Task goal:
Whenever a line in the data contains "price", show that line.

Given records:
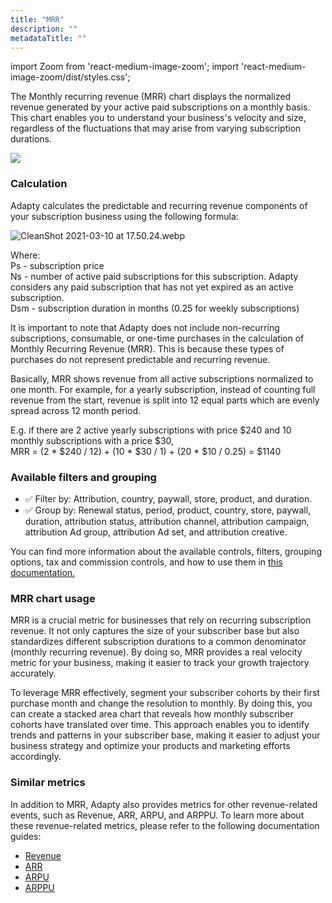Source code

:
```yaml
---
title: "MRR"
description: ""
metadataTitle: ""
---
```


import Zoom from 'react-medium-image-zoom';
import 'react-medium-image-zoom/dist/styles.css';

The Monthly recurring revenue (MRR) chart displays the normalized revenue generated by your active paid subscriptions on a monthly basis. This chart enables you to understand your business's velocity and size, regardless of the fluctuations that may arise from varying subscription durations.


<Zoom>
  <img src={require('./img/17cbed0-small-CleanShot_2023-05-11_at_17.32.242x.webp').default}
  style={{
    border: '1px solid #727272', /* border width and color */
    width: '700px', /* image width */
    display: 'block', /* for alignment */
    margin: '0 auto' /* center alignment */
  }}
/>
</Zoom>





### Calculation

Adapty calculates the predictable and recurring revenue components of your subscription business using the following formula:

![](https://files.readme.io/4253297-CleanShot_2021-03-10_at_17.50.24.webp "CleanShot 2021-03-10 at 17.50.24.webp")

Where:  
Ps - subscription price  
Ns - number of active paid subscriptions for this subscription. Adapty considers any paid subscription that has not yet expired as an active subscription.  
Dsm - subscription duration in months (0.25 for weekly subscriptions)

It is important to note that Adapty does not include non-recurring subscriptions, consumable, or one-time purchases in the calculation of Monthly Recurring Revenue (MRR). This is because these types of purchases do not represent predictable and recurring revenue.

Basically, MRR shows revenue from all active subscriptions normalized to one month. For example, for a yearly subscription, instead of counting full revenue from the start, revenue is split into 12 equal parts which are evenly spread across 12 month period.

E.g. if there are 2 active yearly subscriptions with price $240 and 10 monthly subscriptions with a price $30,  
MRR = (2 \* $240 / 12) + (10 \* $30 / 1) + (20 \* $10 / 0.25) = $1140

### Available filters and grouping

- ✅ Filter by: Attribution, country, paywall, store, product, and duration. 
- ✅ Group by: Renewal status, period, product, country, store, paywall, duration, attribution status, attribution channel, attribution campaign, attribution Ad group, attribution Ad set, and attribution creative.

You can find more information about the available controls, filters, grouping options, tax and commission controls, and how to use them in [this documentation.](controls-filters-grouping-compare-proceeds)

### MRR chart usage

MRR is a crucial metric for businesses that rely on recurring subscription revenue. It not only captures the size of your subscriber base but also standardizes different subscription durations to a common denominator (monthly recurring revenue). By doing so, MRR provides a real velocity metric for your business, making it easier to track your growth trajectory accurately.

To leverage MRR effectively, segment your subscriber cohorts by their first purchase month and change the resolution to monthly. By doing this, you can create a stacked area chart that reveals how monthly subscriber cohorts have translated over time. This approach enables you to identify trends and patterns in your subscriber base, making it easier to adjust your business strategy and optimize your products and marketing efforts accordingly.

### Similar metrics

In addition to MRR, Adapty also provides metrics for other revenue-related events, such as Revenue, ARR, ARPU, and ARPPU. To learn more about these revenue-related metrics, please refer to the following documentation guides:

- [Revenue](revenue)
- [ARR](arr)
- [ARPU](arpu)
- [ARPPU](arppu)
---
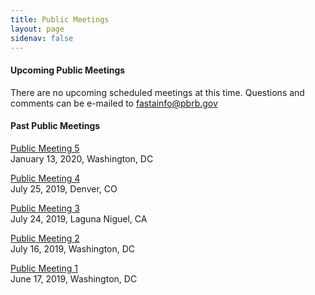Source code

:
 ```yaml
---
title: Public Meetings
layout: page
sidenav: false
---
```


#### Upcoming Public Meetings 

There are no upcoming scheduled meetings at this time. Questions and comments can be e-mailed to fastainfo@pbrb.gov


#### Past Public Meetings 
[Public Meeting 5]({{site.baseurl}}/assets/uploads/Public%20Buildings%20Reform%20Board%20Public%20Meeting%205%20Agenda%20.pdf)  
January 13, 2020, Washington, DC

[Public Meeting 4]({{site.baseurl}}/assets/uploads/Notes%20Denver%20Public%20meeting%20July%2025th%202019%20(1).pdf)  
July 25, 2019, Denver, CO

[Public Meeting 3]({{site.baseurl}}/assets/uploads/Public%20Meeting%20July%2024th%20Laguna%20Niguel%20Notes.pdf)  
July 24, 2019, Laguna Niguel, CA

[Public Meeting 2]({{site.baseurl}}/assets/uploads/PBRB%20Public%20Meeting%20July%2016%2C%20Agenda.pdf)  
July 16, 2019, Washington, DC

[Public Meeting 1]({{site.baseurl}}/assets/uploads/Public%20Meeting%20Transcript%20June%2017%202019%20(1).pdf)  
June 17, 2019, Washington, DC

Response box:
Ps - subscription price  
E.g. if there are 2 active yearly subscriptions with price $240 and 10 monthly subscriptions with a price $30,  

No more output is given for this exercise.